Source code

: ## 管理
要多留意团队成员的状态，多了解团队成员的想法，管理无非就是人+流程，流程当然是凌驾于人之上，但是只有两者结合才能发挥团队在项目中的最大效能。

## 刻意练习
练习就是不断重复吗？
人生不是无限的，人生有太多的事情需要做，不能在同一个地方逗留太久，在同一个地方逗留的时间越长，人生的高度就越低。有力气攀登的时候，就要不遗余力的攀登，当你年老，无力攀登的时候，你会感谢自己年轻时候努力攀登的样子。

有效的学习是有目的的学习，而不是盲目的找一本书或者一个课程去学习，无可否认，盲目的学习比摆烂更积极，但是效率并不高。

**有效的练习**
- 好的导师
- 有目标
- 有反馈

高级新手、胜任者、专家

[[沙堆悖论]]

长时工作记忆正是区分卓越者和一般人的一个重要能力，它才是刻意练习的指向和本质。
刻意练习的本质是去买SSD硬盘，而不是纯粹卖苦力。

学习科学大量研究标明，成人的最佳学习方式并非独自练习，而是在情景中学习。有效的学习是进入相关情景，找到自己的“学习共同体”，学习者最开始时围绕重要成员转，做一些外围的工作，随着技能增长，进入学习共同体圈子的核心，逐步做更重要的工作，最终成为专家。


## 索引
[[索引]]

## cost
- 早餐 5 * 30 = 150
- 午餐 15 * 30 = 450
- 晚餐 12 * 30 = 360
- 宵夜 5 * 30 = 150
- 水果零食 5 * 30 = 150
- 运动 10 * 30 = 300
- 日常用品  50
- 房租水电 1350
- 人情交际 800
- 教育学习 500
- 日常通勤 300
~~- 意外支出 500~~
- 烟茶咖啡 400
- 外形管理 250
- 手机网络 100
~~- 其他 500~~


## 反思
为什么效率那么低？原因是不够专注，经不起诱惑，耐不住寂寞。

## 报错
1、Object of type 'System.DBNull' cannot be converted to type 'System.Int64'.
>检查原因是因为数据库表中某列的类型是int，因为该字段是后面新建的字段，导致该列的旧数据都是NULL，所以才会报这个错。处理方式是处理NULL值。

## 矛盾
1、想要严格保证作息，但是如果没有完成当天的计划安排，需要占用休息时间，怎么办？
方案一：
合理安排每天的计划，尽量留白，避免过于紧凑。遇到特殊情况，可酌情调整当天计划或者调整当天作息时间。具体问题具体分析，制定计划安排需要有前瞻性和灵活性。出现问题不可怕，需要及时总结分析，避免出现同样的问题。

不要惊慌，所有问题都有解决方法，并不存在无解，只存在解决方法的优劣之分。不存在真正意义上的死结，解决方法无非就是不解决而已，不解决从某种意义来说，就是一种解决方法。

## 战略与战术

**What to do:**
In full and without edits, repeat the listing above.

**Response box:**
Source code

: ## 管理
要多留意团队成员的状态，多了解团队成员的想法，管理无非就是人+流程，流程当然是凌驾于人之上，但是只有两者结合才能发挥团队在项目中的最大效能。

## 刻意练习
练习就是不断重复吗？
人生不是无限的，人生有太多的事情需要做，不能在同一个地方逗留太久，在同一个地方逗留的时间越长，人生的高度就越低。有力气攀登的时候，就要不遗余力的攀登，当你年老，无力攀登的时候，你会感谢自己年轻时候努力攀登的样子。

有效的学习是有目的的学习，而不是盲目的找一本书或者一个课程去学习，无可否认，盲目的学习比摆烂更积极，但是效率并不高。

**有效的练习**
- 好的导师
- 有目标
- 有反馈

高级新手、胜任者、专家

[[沙堆悖论]]

长时工作记忆正是区分卓越者和一般人的一个重要能力，它才是刻意练习的指向和本质。
刻意练习的本质是去买SSD硬盘，而不是纯粹卖苦力。

学习科学大量研究标明，成人的最佳学习方式并非独自练习，而是在情景中学习。有效的学习是进入相关情景，找到自己的“学习共同体”，学习者最开始时围绕重要成员转，做一些外围的工作，随着技能增长，进入学习共同体圈子的核心，逐步做更重要的工作，最终成为专家。


## 索引
[[索引]]

## cost
- 早餐 5 * 30 = 150
- 午餐 15 * 30 = 450
- 晚餐 12 * 30 = 360
- 宵夜 5 * 30 = 150
- 水果零食 5 * 30 = 150
- 运动 10 * 30 = 300
- 日常用品  50
- 房租水电 1350
- 人情交际 800
- 教育学习 500
- 日常通勤 300
~~- 意外支出 500~~
- 烟茶咖啡 400
- 外形管理 250
- 手机网络 100
~~- 其他 500~~


## 反思
为什么效率那么低？原因是不够专注，经不起诱惑，耐不住寂寞。

## 报错
1、Object of type 'System.DBNull' cannot be converted to type 'System.Int64'.
>检查原因是因为数据库表中某列的类型是int，因为该字段是后面新建的字段，导致该列的旧数据都是NULL，所以才会报这个错。处理方式是处理NULL值。

## 矛盾
1、想要严格保证作息，但是如果没有完成当天的计划安排，需要占用休息时间，怎么办？
方案一：
合理安排每天的计划，尽量留白，避免过于紧凑。遇到特殊情况，可酌情调整当天计划或者调整当天作息时间。具体问题具体分析，制定计划安排需要有前瞻性和灵活性。出现问题不可怕，需要及时总结分析，避免出现同样的问题。

不要惊慌，所有问题都有解决方法，并不存在无解，只存在解决方法的优劣之分。不存在真正意义上的死结，解决方法无非就是不解决而已，不解决从某种意义来说，就是一种解决方法。

## 战略与战术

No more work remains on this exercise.